* [Exercise brief]:
Repeat exactly the lines below that lie between the line with "## 4. 改进的 MCMC" and the line with "Carlo（Hybrid Monte Carlo）。简单来说，汉密尔顿是对物理系统总能量的描述。", counting both of those lines as part of the answer.

* [Saved data entries]:
————————

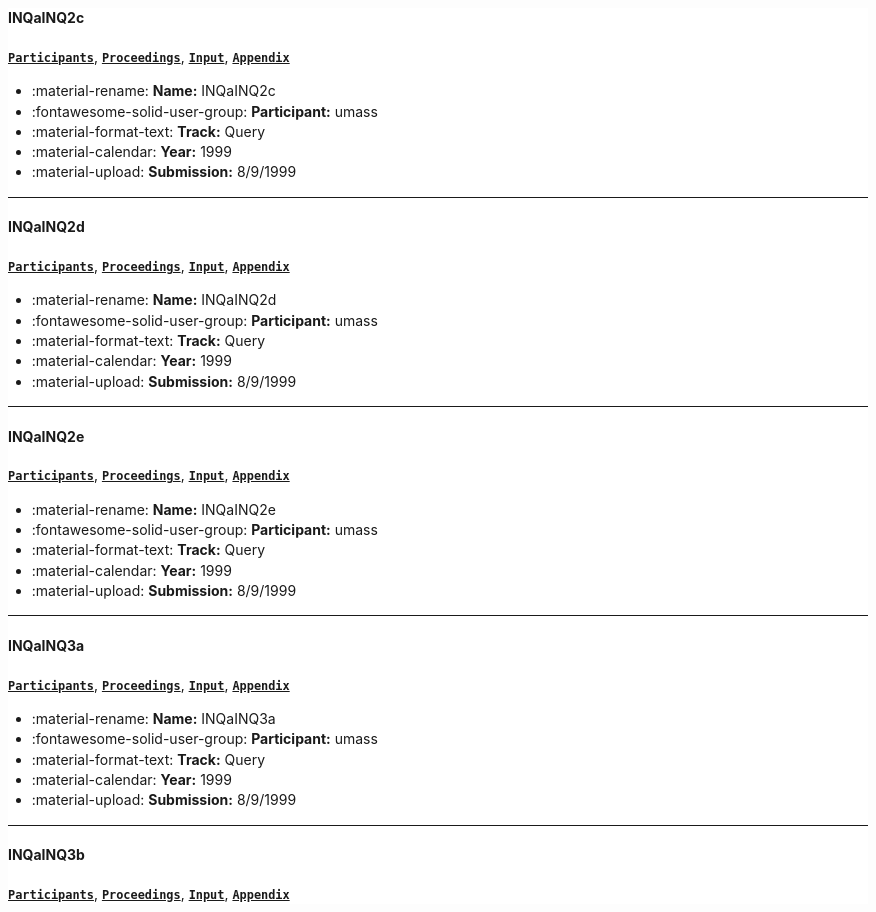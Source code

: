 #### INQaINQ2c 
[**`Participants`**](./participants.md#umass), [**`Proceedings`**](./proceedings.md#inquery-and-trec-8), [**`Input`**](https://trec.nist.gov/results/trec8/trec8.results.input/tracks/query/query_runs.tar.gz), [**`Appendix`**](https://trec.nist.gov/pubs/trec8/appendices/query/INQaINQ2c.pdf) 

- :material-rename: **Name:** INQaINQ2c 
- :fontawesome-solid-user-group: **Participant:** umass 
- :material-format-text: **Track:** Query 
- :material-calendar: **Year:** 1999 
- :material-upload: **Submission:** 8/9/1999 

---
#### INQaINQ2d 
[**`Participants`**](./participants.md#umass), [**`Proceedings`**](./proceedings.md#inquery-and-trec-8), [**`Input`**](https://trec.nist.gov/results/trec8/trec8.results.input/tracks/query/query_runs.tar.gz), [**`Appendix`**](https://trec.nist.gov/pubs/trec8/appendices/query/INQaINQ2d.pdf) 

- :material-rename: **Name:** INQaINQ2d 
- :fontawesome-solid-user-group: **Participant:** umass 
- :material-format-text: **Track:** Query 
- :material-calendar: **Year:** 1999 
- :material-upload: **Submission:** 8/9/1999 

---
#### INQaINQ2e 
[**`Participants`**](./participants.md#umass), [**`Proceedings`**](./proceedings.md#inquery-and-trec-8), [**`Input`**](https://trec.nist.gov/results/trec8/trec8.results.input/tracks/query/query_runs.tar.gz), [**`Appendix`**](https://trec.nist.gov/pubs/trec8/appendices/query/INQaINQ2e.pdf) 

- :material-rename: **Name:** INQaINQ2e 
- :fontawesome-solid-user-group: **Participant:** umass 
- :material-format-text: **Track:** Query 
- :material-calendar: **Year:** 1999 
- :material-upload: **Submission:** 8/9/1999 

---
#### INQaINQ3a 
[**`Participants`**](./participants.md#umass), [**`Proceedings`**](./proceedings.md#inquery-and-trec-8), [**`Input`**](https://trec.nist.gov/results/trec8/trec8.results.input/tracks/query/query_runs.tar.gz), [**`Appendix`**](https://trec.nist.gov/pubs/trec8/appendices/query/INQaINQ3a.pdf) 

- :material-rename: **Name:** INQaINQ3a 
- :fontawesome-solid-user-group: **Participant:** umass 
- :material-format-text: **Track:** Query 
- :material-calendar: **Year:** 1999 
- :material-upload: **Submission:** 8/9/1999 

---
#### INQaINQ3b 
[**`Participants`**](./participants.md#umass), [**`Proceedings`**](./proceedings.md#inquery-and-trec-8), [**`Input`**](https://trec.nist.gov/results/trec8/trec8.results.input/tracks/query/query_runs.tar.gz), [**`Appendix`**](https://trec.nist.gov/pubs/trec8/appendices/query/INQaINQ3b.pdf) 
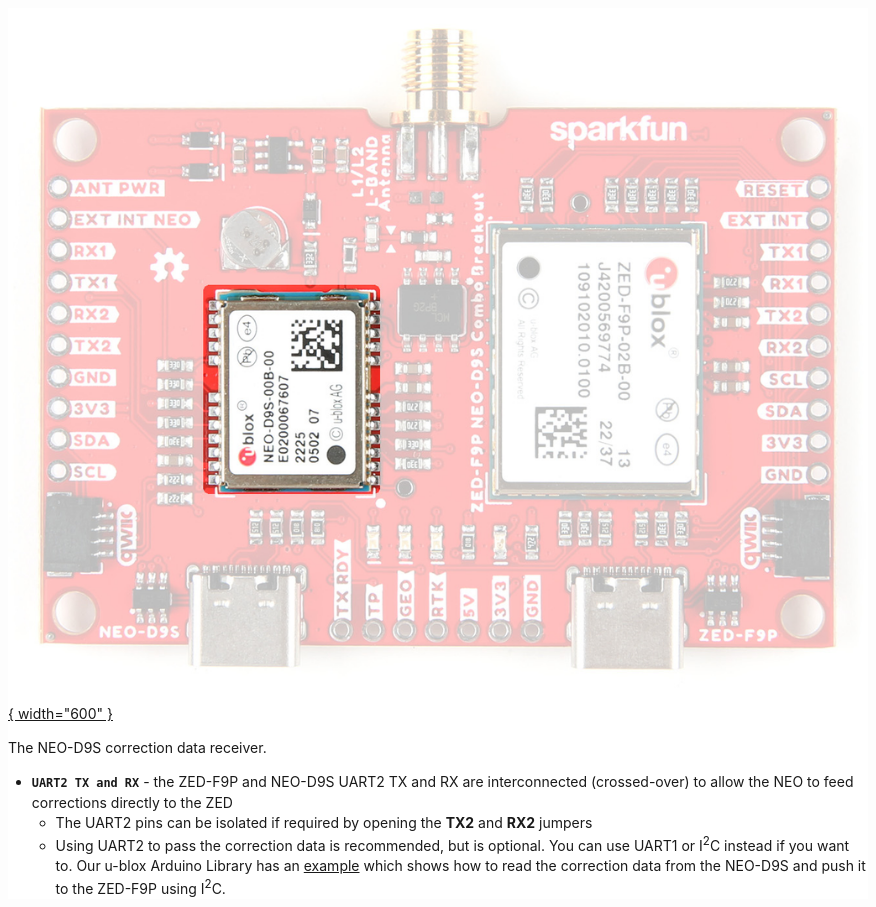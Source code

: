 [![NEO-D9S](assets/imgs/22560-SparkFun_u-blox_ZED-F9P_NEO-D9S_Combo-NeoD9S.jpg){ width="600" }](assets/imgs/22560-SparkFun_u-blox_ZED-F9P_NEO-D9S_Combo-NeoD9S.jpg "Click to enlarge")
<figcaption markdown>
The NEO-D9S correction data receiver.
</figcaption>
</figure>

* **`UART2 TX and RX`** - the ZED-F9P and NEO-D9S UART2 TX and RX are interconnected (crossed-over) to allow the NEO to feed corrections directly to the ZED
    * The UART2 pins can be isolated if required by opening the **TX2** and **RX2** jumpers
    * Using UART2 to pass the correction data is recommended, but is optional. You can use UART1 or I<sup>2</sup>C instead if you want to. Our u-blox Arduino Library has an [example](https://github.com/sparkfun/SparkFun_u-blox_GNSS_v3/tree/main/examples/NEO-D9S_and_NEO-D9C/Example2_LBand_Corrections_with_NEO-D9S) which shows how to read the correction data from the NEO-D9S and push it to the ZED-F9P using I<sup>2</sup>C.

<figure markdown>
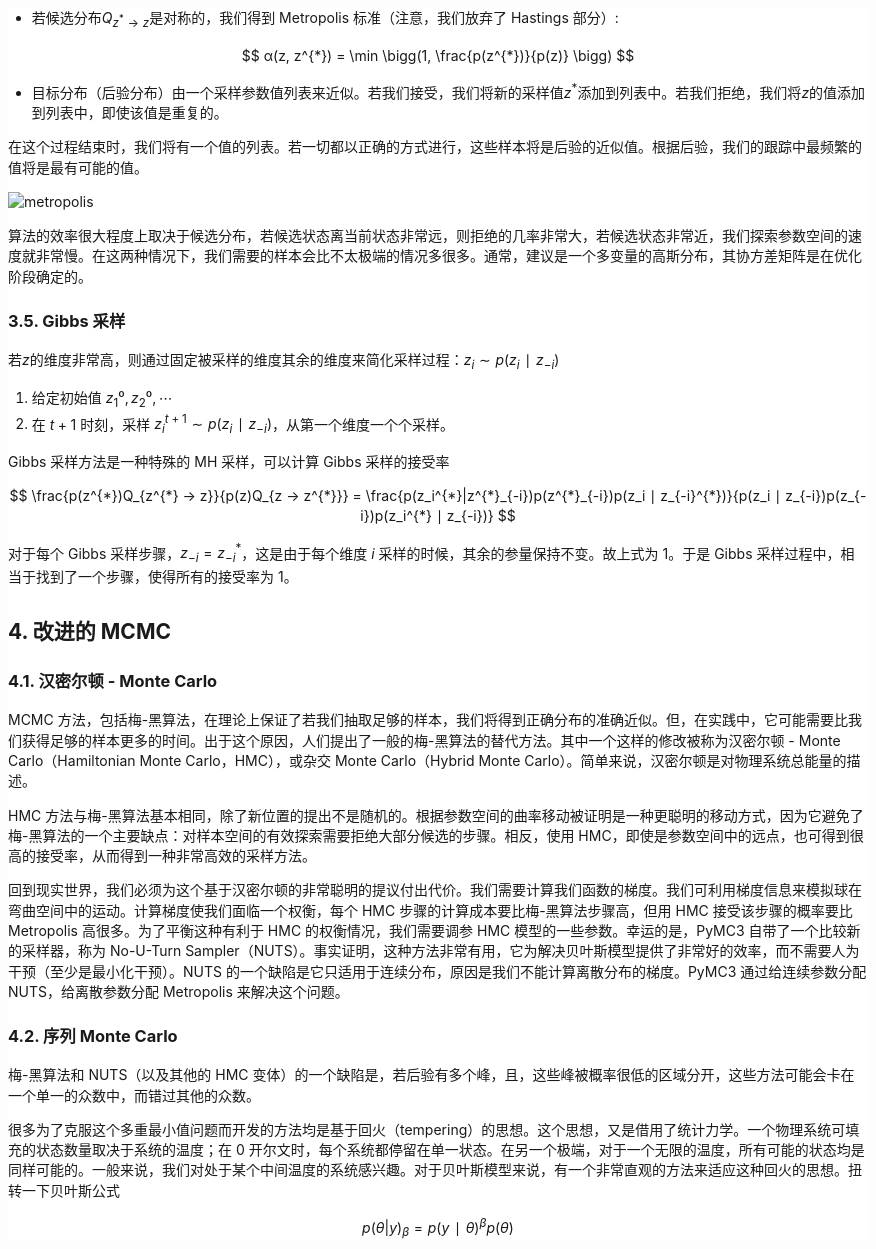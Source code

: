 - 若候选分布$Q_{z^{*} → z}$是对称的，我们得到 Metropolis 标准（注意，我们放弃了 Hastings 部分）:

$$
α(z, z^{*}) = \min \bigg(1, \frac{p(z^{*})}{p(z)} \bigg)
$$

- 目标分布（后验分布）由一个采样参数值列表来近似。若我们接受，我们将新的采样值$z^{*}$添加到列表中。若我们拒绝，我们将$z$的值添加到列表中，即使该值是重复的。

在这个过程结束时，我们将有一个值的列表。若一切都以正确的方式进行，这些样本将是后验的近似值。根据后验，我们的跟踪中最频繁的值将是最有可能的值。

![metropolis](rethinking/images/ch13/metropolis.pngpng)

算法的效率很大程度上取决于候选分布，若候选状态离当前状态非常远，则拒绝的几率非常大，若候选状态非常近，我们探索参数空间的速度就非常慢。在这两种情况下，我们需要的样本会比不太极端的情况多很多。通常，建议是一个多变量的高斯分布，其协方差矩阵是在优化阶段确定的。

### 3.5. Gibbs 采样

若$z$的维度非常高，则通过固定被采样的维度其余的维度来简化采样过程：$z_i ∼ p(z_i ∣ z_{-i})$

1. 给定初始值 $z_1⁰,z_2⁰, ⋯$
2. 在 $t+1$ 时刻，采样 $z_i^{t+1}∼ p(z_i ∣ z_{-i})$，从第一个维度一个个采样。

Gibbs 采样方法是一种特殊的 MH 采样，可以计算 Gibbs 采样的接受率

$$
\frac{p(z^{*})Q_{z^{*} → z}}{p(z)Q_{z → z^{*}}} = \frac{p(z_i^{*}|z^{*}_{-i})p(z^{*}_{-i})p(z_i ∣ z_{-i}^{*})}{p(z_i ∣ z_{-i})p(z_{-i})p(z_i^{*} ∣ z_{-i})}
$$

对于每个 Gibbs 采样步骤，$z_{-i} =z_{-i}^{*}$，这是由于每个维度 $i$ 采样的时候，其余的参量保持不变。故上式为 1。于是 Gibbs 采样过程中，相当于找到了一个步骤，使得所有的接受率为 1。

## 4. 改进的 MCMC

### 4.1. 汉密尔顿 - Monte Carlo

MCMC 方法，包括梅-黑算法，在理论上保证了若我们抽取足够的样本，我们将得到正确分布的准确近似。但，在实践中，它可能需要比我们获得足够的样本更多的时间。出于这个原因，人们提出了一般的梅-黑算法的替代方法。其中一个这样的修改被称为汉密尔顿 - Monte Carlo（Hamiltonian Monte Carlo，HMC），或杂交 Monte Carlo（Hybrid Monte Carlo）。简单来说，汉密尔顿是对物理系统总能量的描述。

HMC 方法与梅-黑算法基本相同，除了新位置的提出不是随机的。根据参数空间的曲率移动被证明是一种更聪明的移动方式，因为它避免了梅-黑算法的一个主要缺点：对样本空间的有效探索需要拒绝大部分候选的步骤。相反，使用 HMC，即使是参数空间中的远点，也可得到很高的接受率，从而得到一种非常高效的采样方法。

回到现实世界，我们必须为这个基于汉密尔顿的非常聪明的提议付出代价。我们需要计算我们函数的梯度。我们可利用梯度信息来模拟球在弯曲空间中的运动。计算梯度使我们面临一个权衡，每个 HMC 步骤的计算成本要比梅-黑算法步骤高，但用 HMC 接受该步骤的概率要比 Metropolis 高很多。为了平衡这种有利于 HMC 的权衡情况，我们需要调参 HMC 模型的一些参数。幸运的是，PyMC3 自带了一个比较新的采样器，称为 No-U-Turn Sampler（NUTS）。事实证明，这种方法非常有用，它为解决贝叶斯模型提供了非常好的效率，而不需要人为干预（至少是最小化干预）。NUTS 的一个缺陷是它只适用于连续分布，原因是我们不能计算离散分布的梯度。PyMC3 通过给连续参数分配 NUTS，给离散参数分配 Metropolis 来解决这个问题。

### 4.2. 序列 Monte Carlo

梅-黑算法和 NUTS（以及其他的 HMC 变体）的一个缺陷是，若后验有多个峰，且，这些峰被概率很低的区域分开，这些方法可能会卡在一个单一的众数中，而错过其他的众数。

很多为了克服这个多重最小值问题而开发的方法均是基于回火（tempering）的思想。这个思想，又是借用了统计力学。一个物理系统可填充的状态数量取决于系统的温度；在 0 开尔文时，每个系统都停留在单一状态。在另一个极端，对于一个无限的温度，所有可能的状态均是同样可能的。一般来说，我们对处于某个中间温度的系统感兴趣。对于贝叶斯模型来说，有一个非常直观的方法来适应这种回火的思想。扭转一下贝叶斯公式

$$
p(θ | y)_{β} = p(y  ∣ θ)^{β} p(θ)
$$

————————

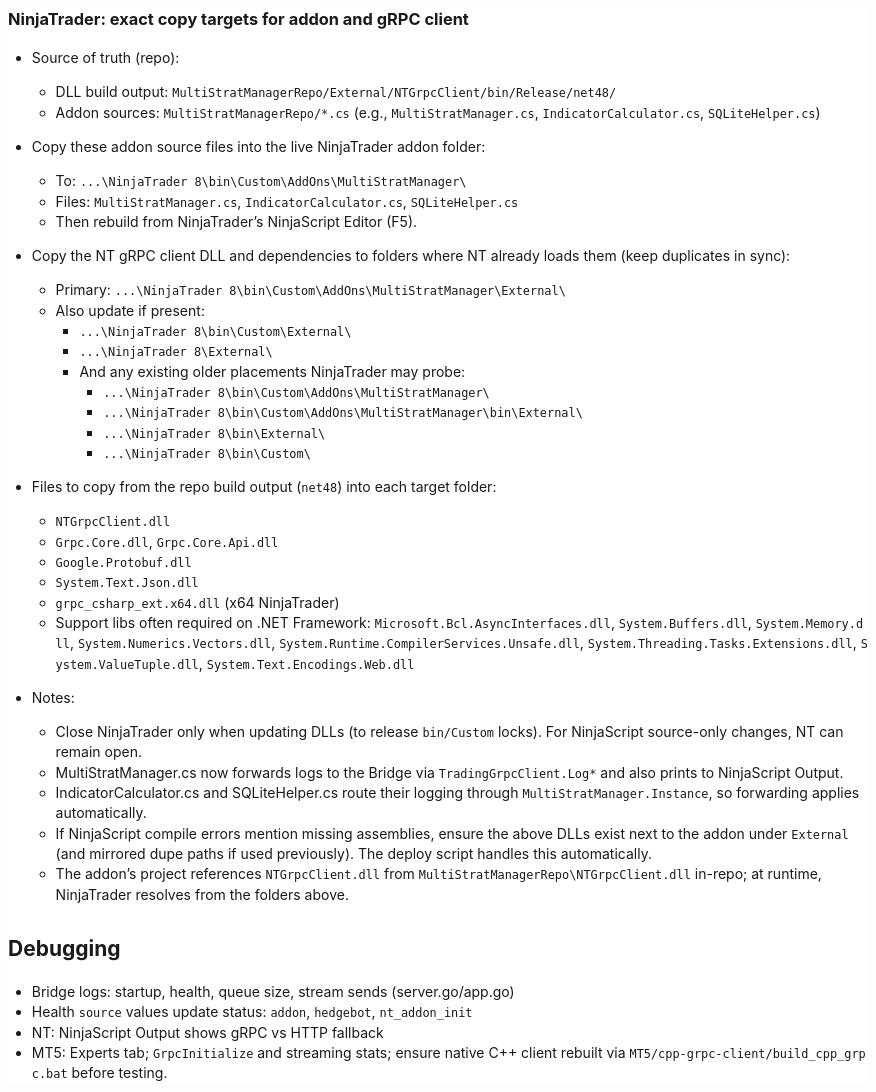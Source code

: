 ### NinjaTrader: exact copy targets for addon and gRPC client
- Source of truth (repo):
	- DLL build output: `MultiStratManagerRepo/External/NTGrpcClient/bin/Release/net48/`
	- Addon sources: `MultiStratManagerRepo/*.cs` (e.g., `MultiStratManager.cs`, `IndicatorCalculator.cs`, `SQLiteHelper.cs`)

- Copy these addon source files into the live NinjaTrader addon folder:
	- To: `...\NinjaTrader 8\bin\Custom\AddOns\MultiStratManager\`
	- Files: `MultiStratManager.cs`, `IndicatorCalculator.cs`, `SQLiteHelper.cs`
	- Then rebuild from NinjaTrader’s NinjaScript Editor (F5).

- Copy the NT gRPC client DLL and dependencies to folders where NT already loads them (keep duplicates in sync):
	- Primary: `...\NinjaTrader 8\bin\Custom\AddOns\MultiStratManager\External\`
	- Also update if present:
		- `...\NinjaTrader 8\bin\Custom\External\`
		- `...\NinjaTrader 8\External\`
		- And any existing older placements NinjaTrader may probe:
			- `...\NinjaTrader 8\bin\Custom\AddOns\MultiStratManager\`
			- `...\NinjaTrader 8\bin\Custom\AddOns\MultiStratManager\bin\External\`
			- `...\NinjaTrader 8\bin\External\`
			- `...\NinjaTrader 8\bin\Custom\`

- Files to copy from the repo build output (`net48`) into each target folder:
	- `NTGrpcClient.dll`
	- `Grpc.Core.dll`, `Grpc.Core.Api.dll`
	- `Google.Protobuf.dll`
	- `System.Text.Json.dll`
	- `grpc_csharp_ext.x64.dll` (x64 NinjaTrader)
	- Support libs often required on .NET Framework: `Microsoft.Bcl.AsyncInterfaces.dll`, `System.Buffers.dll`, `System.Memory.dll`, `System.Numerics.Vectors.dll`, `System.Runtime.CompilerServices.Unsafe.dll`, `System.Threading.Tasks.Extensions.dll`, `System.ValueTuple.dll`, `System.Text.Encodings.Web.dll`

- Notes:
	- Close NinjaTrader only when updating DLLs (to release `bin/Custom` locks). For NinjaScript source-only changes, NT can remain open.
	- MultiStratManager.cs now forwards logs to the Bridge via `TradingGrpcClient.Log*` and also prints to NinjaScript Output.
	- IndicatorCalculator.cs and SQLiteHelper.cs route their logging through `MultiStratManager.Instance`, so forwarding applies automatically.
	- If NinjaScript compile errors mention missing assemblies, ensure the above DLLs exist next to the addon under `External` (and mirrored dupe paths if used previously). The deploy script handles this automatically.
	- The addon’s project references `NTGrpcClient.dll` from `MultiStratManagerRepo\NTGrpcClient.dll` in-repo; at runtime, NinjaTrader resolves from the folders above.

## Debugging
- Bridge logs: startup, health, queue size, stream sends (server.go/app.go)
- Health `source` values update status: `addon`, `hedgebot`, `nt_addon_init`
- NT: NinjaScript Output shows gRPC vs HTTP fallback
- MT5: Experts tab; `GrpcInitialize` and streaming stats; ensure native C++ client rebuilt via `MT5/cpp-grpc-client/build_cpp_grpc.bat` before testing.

————————

* [Result of the task]:
## 4. 改进的 MCMC

### 4.1. 汉密尔顿 - Monte Carlo

MCMC 方法，包括梅-黑算法，在理论上保证了若我们抽取足够的样本，我们将得到正确分布的准确近似。但，在实践中，它可能需要比我们获得足够的样本更多的时间。出于这个原因，人们提出了一般的梅-黑算法的替代方法。其中一个这样的修改被称为汉密尔顿 - Monte Carlo（Hamiltonian Monte Carlo，HMC），或杂交 Monte Carlo（Hybrid Monte Carlo）。简单来说，汉密尔顿是对物理系统总能量的描述。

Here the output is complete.